Regardless of what new habits you’re trying to make stick, today I’ve got some cutting edge ideas on how to do that, including some ideas about willpower that might even surprise you.

Would you agree that there are very few things quite as disheartening as failing at the same goal over and over again? Whether it’s increasing intimacy, eating healthier, or just finding more balance in general.

Goals are usually made up of smaller steps that need to keep happening in order for the larger goal to be a success. A small step that needs to happen consistently is called a habit.

New habits are ‘things that you do’ but after a while they’ll become old habits and old habits are ‘things that you are’.

So if you want improvements that last, you need to create new habits and keep doing them until they become old habits. You want them to become so automatic you don’t even need to think about them.

That’s like the difference between making a healthy meal and being a healthy eater, or having a great shag and being a great lover.

Cutting edge research by Kelly McGonigal author of The Willpower Instinct says it helps if you can begin to see the good habits you’re developing as part of your identity, rather than just a thing you’re doing, in order to obtain something. That pride will help build confidence, which is also a great motivator.

The first and most important thing to know when we’re trying to make habits stick is that willpower is required, and willpower is a limited resource.

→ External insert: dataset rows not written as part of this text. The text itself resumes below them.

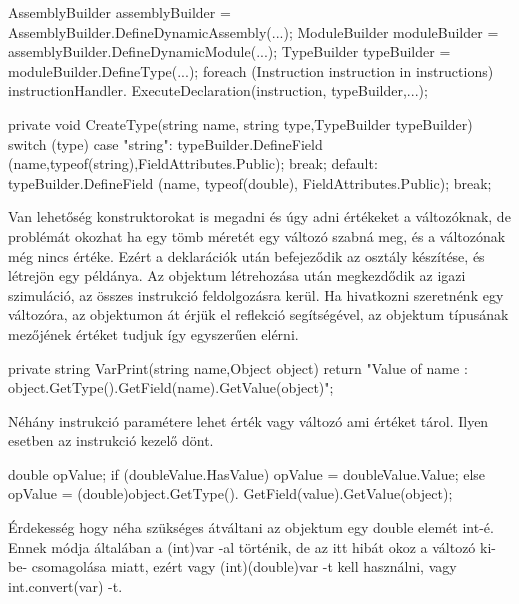 \begin{cpp}
AssemblyBuilder assemblyBuilder = 
AssemblyBuilder.DefineDynamicAssembly(...);
ModuleBuilder moduleBuilder = 
assemblyBuilder.DefineDynamicModule(...);
TypeBuilder typeBuilder = moduleBuilder.DefineType(...);
foreach (Instruction instruction in instructions)
{
        instructionHandler.
        ExecuteDeclaration(instruction, typeBuilder,...);
}


private void CreateType(string name, string type,TypeBuilder typeBuilder)
        {
            switch (type)
            {
                case "string":
                    typeBuilder.DefineField
                    (name,typeof(string),FieldAttributes.Public);
                    break;
                default:
                    typeBuilder.DefineField
                    (name, typeof(double), FieldAttributes.Public);
                    break;
            }
        }
\end{cpp}

Van lehetőség konstruktorokat is megadni és úgy adni értékeket a változóknak, de problémát okozhat ha egy tömb méretét egy változó szabná meg, és a változónak még nincs értéke. Ezért a deklarációk után befejeződik az osztály készítése, és létrejön egy példánya.
Az objektum létrehozása után megkezdődik az igazi szimuláció, az összes instrukció feldolgozásra kerül. Ha hivatkozni szeretnénk egy változóra, az objektumon át érjük el reflekció segítségével, az objektum típusának mezőjének értéket tudjuk így egyszerűen elérni.

\begin{cpp}
private string VarPrint(string name,Object object)
        {
            return "Value of {name} : 
            {object.GetType().GetField(name).GetValue(object)}";
        }
\end{cpp}

Néhány instrukció paramétere lehet érték vagy változó ami értéket tárol. Ilyen esetben az instrukció kezelő dönt.

\begin{cpp}
			double opValue;
            if (doubleValue.HasValue)
            {
                opValue = doubleValue.Value;
            }
            else
            {
                opValue = (double)object.GetType().
                GetField(value).GetValue(object);
            }
\end{cpp}

Érdekesség hogy néha szükséges átváltani az objektum egy double elemét int-é. Ennek módja általában a (int)var -al történik, de az itt hibát okoz a változó ki-be- csomagolása miatt, ezért vagy (int)(double)var -t kell használni, vagy int.convert(var) -t.

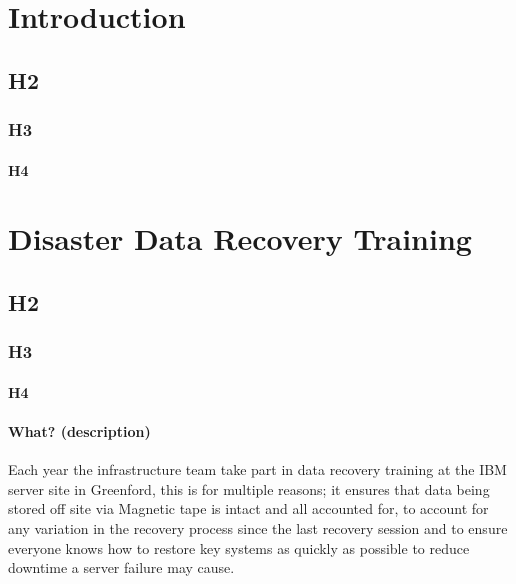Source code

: \section{Introduction}\label{introduction}

\subsection{H2}\label{h2}

\subsubsection{H3}\label{h3}

\paragraph{H4}\label{h4}

\section{Disaster Data Recovery
Training}\label{disaster-data-recovery-training}

\subsection{H2}\label{h2-1}

\subsubsection{H3}\label{h3-1}

\paragraph{H4}\label{h4-1}

\paragraph{What? (description)}\label{what-description}

Each year the infrastructure team take part in data recovery training at
the IBM server site in Greenford, this is for multiple reasons; it
ensures that data being stored off site via Magnetic tape is intact and
all accounted for, to account for any variation in the recovery process
since the last recovery session and to ensure everyone knows how to
restore key systems as quickly as possible to reduce downtime a server
failure may cause.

Decision fatigue or ego depletion is what it’s called when willpower gets used up. Another way to look at ego depletion is a person’s diminished capacity to regulate their thoughts, feelings and actions. So when it runs out you just go back to doing things the old way, or back to the familiar old habit that has already become you.

What you need to know, is willpower is like a muscle, consistent use will make it stronger but overuse will exhaust it.

So consistently creating lots of little habits is the best way to grow your willpower, so you can create the bigger, more difficult habits that require more of it.

The easiest way to do this is to automate all the little things you do on a daily basis, by creating routines.

The next thing to remember, is because willpower is a limited resource,, just focus on creating one habit at a time, especially when trying to develop habits that require a lot of willpower. This’ll ensure it’s more likely to stick.

The second tip is to commit to a schedule rather than a decision.

A habit shouldn’t be based on a fad or a temporary desire. There’s a reason you want to make this change in your life, either to afford you pleasure or deliver you from pain, but often the benefits aren’t felt right away so the motivation to make the correct decision to do it every day isn’t always there. Remove the likelihood of failure because you don’t feel like doing it by committing the habit to a schedule.

The best way to do that according to Stanford Professor B.J. Fogg, author of Tiny Habits, is to anchor it to a habit that you’ve already developed, that’s currently being scheduled-in daily.

Examples he gives are after he gets out of his car from work he changes into workout clothes and walks for 10 minutes. Or after dropping the kids off to the babysitter he hits the gym for his yoga class.

Fogg also suggests we make it easy by starting out small, and building it up over time. The point is that when you’re not in the mood to do it, the low level of commitment is much easier to fulfill, and pretty much impossible to fail.

The third tip is to commit to doing this habit daily for at least 30 days.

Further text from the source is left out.